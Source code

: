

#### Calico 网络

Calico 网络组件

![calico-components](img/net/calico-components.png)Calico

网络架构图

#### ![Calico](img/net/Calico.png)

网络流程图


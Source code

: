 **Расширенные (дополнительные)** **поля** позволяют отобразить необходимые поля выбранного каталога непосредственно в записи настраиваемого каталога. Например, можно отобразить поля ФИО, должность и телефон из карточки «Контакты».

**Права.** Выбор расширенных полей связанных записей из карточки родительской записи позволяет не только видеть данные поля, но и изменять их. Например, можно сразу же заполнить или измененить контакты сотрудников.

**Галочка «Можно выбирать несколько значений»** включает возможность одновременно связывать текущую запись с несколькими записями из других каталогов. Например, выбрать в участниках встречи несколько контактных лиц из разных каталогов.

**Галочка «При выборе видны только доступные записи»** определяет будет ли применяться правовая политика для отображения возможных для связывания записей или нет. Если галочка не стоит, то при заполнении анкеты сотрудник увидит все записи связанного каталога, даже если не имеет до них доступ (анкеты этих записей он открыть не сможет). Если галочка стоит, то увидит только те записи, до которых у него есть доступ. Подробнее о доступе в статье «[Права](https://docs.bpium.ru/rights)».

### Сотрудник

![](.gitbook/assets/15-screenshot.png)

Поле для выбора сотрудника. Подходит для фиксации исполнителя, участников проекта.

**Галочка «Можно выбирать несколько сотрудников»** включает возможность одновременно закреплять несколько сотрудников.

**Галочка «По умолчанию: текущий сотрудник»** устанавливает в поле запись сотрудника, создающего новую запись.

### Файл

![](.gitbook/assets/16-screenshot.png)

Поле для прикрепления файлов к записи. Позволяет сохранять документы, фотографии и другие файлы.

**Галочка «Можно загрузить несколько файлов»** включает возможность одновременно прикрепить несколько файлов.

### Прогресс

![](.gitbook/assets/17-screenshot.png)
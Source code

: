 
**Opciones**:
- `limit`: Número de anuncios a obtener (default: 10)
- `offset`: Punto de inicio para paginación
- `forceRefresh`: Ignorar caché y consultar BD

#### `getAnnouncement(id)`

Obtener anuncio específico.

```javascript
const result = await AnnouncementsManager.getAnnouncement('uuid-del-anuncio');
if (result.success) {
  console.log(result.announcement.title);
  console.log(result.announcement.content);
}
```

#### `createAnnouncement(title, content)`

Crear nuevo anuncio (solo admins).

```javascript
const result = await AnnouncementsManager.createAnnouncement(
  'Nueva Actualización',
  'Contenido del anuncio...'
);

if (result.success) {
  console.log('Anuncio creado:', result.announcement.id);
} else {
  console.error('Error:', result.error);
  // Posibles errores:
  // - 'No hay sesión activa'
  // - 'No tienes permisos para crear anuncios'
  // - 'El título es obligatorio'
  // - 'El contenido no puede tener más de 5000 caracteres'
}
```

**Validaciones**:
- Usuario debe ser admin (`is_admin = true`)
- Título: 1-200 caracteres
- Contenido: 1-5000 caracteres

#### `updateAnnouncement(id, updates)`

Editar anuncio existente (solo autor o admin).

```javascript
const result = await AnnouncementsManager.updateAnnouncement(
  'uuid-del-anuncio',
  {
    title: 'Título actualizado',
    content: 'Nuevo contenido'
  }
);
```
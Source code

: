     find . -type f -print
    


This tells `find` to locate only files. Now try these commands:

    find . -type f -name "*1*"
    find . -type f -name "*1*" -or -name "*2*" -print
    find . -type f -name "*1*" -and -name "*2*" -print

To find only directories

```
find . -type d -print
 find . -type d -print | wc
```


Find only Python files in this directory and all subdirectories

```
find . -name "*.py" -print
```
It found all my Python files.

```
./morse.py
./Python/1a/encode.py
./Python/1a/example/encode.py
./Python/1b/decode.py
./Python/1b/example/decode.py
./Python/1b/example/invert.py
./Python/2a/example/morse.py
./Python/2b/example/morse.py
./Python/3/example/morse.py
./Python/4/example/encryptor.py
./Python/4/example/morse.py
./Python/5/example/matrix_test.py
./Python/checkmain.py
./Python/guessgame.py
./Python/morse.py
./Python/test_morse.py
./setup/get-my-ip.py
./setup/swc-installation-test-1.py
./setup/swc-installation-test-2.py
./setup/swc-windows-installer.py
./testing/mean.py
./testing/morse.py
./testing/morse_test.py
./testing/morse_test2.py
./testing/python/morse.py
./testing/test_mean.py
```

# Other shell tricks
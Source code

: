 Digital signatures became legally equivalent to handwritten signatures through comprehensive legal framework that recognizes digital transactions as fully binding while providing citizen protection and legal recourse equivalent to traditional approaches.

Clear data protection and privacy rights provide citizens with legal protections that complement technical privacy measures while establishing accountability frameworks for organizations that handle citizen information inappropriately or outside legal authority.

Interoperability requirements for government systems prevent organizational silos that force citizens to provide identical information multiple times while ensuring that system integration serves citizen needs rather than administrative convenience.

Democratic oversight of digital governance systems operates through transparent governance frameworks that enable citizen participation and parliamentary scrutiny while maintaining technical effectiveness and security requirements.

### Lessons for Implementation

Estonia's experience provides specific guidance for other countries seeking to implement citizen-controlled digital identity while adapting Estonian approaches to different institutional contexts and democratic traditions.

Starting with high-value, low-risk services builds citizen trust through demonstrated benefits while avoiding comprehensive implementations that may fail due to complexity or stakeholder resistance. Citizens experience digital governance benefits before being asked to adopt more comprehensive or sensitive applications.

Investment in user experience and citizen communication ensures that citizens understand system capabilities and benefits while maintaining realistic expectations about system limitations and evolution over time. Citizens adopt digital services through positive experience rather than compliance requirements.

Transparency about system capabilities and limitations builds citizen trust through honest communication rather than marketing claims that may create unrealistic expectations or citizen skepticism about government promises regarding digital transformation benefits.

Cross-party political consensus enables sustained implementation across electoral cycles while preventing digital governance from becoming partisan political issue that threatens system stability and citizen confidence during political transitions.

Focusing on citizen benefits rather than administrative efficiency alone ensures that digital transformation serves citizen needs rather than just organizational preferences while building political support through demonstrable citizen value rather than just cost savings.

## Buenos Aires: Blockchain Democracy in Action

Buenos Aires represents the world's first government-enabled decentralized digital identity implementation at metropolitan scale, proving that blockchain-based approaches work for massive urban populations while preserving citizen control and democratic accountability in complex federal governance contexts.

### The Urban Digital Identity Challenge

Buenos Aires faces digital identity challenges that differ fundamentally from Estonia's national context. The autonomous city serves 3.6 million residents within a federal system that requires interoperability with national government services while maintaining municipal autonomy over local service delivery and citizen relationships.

* * * *

Identify the lines above that contain the word "builds", then copy them.

Starting with high-value, low-risk services builds citizen trust through demonstrated benefits while avoiding comprehensive implementations that may fail due to complexity or stakeholder resistance. Citizens experience digital governance benefits before being asked to adopt more comprehensive or sensitive applications.
Transparency about system capabilities and limitations builds citizen trust through honest communication rather than marketing claims that may create unrealistic expectations or citizen skepticism about government promises regarding digital transformation benefits.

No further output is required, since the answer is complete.